Ke$ha: Warrior (RCA)

Ke$ha is about pleasure, often consequence-free, certainly debauched. While Lady Gaga annoys with her didactic streak, condescending to tell us all how to feel about myriad social issues, Ke$ha is refreshingly devoid of social context. We suffered through three decades of Madonna so that we could have someone like Ke$ha—a raging id who gender-fucks without the entire weight of Judith Butler's bibliography suffocating the endeavor, who can tell her cheating ex "suck my dick" on "Thinking of You" and have it register heartbreak as much as female machismo.

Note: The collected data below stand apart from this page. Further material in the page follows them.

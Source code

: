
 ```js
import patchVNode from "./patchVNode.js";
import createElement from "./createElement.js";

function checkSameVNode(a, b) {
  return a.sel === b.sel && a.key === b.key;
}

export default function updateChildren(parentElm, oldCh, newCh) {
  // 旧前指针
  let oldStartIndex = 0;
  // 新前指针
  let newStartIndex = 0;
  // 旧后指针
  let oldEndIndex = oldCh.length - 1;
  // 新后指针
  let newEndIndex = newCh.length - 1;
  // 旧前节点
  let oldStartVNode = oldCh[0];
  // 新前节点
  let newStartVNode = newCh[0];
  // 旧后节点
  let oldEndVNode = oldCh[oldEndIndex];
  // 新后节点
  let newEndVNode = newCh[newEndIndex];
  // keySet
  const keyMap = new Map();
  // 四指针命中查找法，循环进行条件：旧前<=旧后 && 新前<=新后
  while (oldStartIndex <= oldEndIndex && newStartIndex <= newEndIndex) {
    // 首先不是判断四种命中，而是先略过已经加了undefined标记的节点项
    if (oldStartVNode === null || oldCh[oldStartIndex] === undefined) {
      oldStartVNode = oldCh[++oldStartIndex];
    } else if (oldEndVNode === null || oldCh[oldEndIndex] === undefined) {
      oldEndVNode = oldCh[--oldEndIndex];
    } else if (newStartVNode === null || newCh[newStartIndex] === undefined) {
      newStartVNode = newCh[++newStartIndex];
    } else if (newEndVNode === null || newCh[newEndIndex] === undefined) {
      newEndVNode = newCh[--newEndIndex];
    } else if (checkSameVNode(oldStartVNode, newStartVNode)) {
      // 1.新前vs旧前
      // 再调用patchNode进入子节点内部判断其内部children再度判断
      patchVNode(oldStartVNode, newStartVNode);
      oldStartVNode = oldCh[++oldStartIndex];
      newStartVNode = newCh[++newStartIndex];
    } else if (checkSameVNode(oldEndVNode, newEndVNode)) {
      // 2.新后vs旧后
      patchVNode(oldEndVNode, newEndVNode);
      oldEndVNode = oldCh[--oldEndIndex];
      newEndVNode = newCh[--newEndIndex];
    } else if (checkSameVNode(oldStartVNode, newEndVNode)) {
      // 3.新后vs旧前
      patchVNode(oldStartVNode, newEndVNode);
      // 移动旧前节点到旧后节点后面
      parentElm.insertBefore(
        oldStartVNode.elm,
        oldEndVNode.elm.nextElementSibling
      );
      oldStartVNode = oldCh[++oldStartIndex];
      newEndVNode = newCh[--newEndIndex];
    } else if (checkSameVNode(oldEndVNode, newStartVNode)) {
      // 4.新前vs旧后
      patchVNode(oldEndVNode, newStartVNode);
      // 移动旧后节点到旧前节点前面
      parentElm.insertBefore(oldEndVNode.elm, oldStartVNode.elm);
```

Warrior is, as follows, an experience of pure revelry. Perhaps Ke$ha compounds socials ills; perhaps she comments upon them. If the Teen Mom generation actually followed Ke$ha's advice, it wouldn't exist. Ke$ha would never allow some beer-swilling Peter Pan to knock her up.

"Die Young," one of Warrior's standouts, is a clear manifesto of her celebrity. "Oh what a shame that you came here with someone," she sings, without a trace of snot-nosed callousness. So while you're here in my arms / Let's make the most of the night like we're gonna die young." It undercuts monogamy as an idea, giving the listener permission to lose herself in the moment with her object of desire. This album marks Ke$ha's transformation from bitter maenad to hustler-poet. She now gives a fuck, but that doesn't stop her from burning her way through the crowd.

Gaga spends all her time pandering to the gay male sensibility—Ke$ha is actually living it.